I’ve been playing guitar most of my life, a wide range of styles – classical, jazz, country, rockabilly, rock, blues – but people only hear the Metallica stuff. There’s a lot of guitar styles within the Metallica idiom, but when people hear this album they’re gonna hear a lot of sides of my playing they’ve never heard before, another side of my musical personality.
What are your hopes for Portals?
This one’s purely from the heart. It’s not made for anyone, except for the sake of creating something I hear in my head and getting it out. It’s seeing an artistic statement through, working on it, then throwing it out there and letting the fucking world decide. I don’t care, I like it.

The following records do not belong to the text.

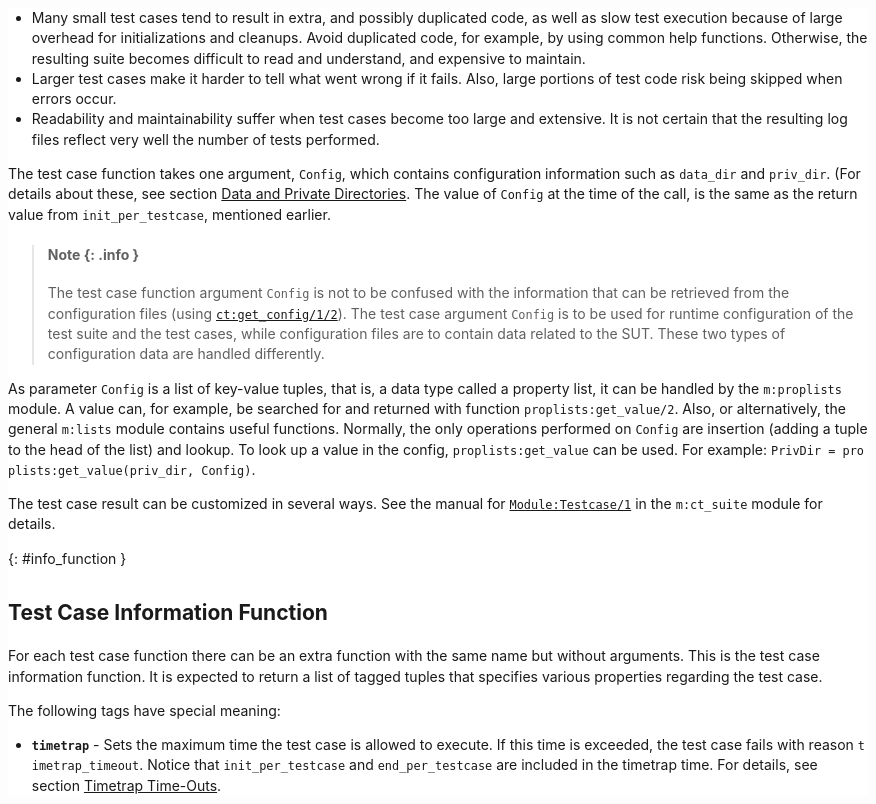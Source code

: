 - Many small test cases tend to result in extra, and possibly duplicated code,
  as well as slow test execution because of large overhead for initializations
  and cleanups. Avoid duplicated code, for example, by using common help
  functions. Otherwise, the resulting suite becomes difficult to read and
  understand, and expensive to maintain.
- Larger test cases make it harder to tell what went wrong if it fails. Also,
  large portions of test code risk being skipped when errors occur.
- Readability and maintainability suffer when test cases become too large and
  extensive. It is not certain that the resulting log files reflect very well
  the number of tests performed.

The test case function takes one argument, `Config`, which contains
configuration information such as `data_dir` and `priv_dir`. (For details about
these, see section
[Data and Private Directories](write_test_chapter.md#data_priv_dir). The value
of `Config` at the time of the call, is the same as the return value from
`init_per_testcase`, mentioned earlier.

> #### Note {: .info }
>
> The test case function argument `Config` is not to be confused with the
> information that can be retrieved from the configuration files (using
> [`ct:get_config/1/2`](`ct:get_config/1`)). The test case argument `Config` is
> to be used for runtime configuration of the test suite and the test cases,
> while configuration files are to contain data related to the SUT. These two
> types of configuration data are handled differently.

As parameter `Config` is a list of key-value tuples, that is, a data type called
a property list, it can be handled by the `m:proplists` module. A value can, for
example, be searched for and returned with function `proplists:get_value/2`.
Also, or alternatively, the general `m:lists` module contains useful functions.
Normally, the only operations performed on `Config` are insertion (adding a
tuple to the head of the list) and lookup. To look up a value in the config,
`proplists:get_value` can be used. For example:
`PrivDir = proplists:get_value(priv_dir, Config)`.

The test case result can be customized in several ways. See the manual for
[`Module:Testcase/1`](`c:ct_suite:Testcase/1`) in the `m:ct_suite` module for
details.

[](){: #info_function }

## Test Case Information Function

For each test case function there can be an extra function with the same name
but without arguments. This is the test case information function. It is
expected to return a list of tagged tuples that specifies various properties
regarding the test case.

The following tags have special meaning:

- **`timetrap`** - Sets the maximum time the test case is allowed to execute. If
  this time is exceeded, the test case fails with reason `timetrap_timeout`.
  Notice that `init_per_testcase` and `end_per_testcase` are included in the
  timetrap time. For details, see section
  [Timetrap Time-Outs](write_test_chapter.md#timetraps).
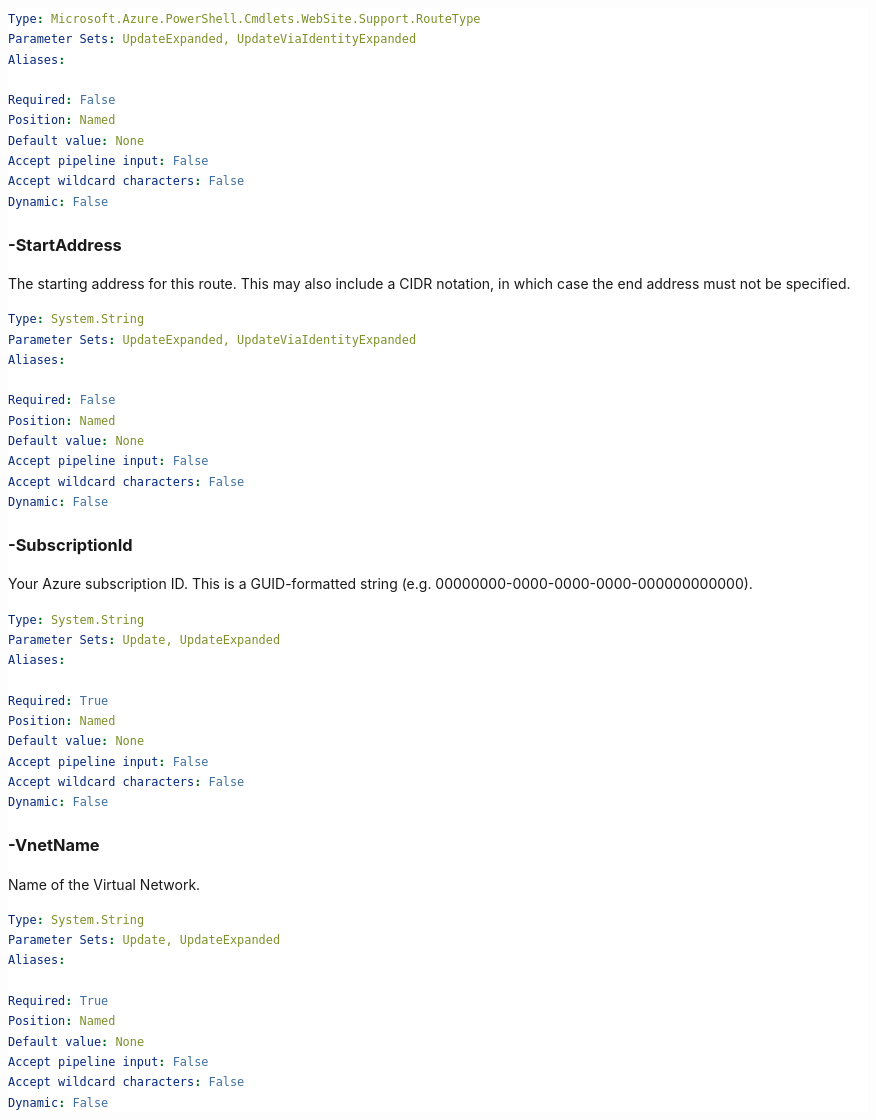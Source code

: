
 ```yaml
Type: Microsoft.Azure.PowerShell.Cmdlets.WebSite.Support.RouteType
Parameter Sets: UpdateExpanded, UpdateViaIdentityExpanded
Aliases:

Required: False
Position: Named
Default value: None
Accept pipeline input: False
Accept wildcard characters: False
Dynamic: False
```

### -StartAddress
The starting address for this route.
This may also include a CIDR notation, in which case the end address must not be specified.

```yaml
Type: System.String
Parameter Sets: UpdateExpanded, UpdateViaIdentityExpanded
Aliases:

Required: False
Position: Named
Default value: None
Accept pipeline input: False
Accept wildcard characters: False
Dynamic: False
```

### -SubscriptionId
Your Azure subscription ID.
This is a GUID-formatted string (e.g.
00000000-0000-0000-0000-000000000000).

```yaml
Type: System.String
Parameter Sets: Update, UpdateExpanded
Aliases:

Required: True
Position: Named
Default value: None
Accept pipeline input: False
Accept wildcard characters: False
Dynamic: False
```

### -VnetName
Name of the Virtual Network.

```yaml
Type: System.String
Parameter Sets: Update, UpdateExpanded
Aliases:

Required: True
Position: Named
Default value: None
Accept pipeline input: False
Accept wildcard characters: False
Dynamic: False
```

Classic Rock launched just before Napster came along in 1999, and the music industry started to change. Metallica were one of the big names fighting against peer-to-peer file sharing, which morphed into the streaming model that prevails today.
We warned everyone that this was gonna happen. We warned everyone that the music industry was gonna lose eighty percent of its net worth, power and influence. When these monumental shifts come you just either fucking rattle the cage and get nothing done or you move forward.
There’s definitely a new way for getting music out there, but it isn’t as effective as the music industry pre-Napster. But we’re stuck with it. There needs to be some sort of midway point where the two come together, or another completely new model comes in.
The new model probably works well for big bands, like yours, but for smaller artists maybe it’s more of a challenge getting heard – and getting paid?
It is harder for these younger bands to get their music out there. I’ll tell you one thing: because of covid there’s upwards of half a billion new guitar players in the world, bro. That bodes very well for the future of music. It was inspirational for me just knowing there’s gonna be that many more musicians in the world trying to make great music.
There’s so much disorganisation in the world right now, so much division. Music brings people together. Music organises people and their thoughts. Maybe because there’s more musicians it’ll make for a better future for everyone. I’m just being optimistic [laughs].
Metallica have been on Classic Rock’s cover many times. Not to put you on the spot, but do you ever read it yourself?
Read it? I read it so much I want you to put me on subscription! A lot of times magazines are slow to get to Hawaii, especially European magazines. I’m still an obsessive reader, and I like the physicality of actual magazines still. So if you could add me to your subscriptions that would be A-okay.
Consider it done. You’ve had so much press coverage, you must have read some real nonsense about yourself?
I don’t read articles about myself! I read about what Jeff Beck was doing in 1971 with Carmine Appice and Tim Bogert, what David Bowie was doing in 1976 in LA. I read to find out about Spooky Tooth, what was going on with Mountain when they were at Woodstock. I’m a product of the seventies.
The foundation of all Metallica music is seventies hard rock. It stops at the New Wave Of British Heavy Metal. I’m a fan of so much sixties, seventies stuff. I love reading about Tangerine Dream, Neu!. I read Prog, also. I only discovered prog about five years ago. I was never into it. I spent a lot of time listening to jazz, bossa nova, blues, classical, soul and reggae.
So we can look forward to some country, reggae and bossa on your follow-up to Portals?
[Laughs] Well this morning I heard John Paul Jones’s remake of When The Levee Breaks, and I was amazed how great it sounds with more musicians on it – all this percussion, this far-away harmonica. It moved me to come up with this haunted bluesy thing. But day in and day out, I’m always doing something creative. I just have lots of nervous energy. It’s weird, because I’m at a time when a lot of people are slowing down.